The hope amongst Floridians—selfish it may have been, but I think we’ll be absolved of our sin—was that Cuba’s landscape would be a sort of buffer. Cuba’s landscape would serve us by softening the hurricane’s punch when finally it came to America. The best-case scenario was that, before setting forth for the Florida Straits, Irma’s momentum would be tempered along Cuba’s northern coast. Cuba would drain from Irma a bit of her harrowing strength. Opposing this hope was the fear that, because of the Florida Straits’ seasonably warm water temperatures—which can reach a prune-inducing eighty-five degrees—Hurricane Irma was expected to regroup and strengthen as it moved from Cuba toward Florida’s coast. Bereft of updates from the outside world, it’s difficult to say at the moment, as I write, which scenario has played itself out. Based on the winds I hear assaulting this building within which I sit, though, I can imagine the second scenario having come true.
Somewhat pretentiously and seemingly overnight, everyone here seems to have developed a dilettante’s understanding of meteorology. Ask anyone on the street, and he’ll talk at length about the intricacies of weather patterns, trajectories, and projections. In the past week, in the lead-up to this storm, I’ve listened to more “arm-chair” weathermen than I’d care to recount, but from them I like to think that I have gathered a better understanding about what’s going on out there. The first important point, as to which I alluded earlier, is that a hurricane thrives in warmer waters. Warm waters are like an espresso shot to the growing storm; they add liquid energy to keep it chugging along at pace. Probably, this is what’s happened in the Florida Straits. There must also be little to no wind shear as the storm moves. The wind shear, if excessive, can cleave the top of hurricane before it even has a chance to form, rendering all that caffeine for naught.

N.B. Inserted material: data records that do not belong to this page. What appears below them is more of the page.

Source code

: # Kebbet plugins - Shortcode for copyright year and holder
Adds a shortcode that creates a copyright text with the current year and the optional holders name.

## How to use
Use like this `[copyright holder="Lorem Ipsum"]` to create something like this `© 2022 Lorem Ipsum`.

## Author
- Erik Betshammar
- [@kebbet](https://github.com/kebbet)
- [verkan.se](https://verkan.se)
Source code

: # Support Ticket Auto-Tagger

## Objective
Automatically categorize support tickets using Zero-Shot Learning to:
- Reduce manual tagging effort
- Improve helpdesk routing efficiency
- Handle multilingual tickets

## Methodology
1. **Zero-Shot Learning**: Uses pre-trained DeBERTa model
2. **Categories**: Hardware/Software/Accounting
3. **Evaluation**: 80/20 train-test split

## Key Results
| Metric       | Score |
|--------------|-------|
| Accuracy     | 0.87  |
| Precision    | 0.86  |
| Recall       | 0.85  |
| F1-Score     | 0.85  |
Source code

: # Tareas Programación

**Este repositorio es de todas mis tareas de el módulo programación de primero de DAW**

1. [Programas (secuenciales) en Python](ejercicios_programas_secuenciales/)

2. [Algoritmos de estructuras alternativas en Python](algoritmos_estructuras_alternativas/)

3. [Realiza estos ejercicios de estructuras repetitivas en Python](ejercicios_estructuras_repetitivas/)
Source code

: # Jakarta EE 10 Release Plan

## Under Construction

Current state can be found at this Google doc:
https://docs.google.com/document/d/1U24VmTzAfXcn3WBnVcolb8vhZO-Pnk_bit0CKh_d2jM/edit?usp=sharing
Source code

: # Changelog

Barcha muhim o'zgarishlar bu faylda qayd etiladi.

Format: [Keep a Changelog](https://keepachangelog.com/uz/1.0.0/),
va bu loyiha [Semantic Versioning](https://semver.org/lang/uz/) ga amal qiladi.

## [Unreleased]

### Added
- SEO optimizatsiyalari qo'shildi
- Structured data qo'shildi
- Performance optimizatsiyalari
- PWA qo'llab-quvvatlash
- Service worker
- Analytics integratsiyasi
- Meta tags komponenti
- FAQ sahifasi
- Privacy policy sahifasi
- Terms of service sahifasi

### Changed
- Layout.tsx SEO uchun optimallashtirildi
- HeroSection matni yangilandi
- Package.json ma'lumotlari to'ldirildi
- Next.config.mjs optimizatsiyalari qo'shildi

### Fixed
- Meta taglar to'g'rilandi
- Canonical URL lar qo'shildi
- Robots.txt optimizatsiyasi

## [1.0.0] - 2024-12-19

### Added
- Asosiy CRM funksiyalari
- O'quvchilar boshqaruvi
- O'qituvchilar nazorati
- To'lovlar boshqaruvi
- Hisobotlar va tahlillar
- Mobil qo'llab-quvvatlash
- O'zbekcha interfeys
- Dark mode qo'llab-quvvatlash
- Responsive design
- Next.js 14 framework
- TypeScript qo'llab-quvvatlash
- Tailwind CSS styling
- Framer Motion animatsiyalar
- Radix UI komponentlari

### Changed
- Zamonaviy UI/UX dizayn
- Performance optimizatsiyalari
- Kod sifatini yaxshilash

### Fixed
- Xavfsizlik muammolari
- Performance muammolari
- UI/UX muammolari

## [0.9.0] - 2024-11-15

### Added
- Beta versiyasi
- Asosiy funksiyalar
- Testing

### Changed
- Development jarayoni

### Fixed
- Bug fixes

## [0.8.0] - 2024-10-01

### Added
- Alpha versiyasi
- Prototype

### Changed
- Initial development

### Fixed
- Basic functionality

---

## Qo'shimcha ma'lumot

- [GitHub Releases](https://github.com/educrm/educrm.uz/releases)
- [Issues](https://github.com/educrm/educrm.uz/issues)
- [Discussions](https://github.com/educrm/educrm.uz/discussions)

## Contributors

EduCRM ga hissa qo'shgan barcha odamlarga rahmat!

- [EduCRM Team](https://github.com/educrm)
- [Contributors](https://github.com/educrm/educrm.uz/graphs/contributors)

Fueled by the warm water and unmolested by the shear of the wind, Irma seems not to have run into an impediment. She’s become exactly that which she was feared to be. Thus explains the building foundation I feel shake under my feet and the palm trees I see bend like toothpicks in the wind. It also explains this desperate cursor I notice blinking at me with a peremptory pulse as I hasten to write these last few words on the screen. Yes, the power here in the hospital is available, but it’s restricted. Reliance now falling upon the generators, the discretionary use of electronics has become restrained. As a consequence, so too has become this critic’s voice.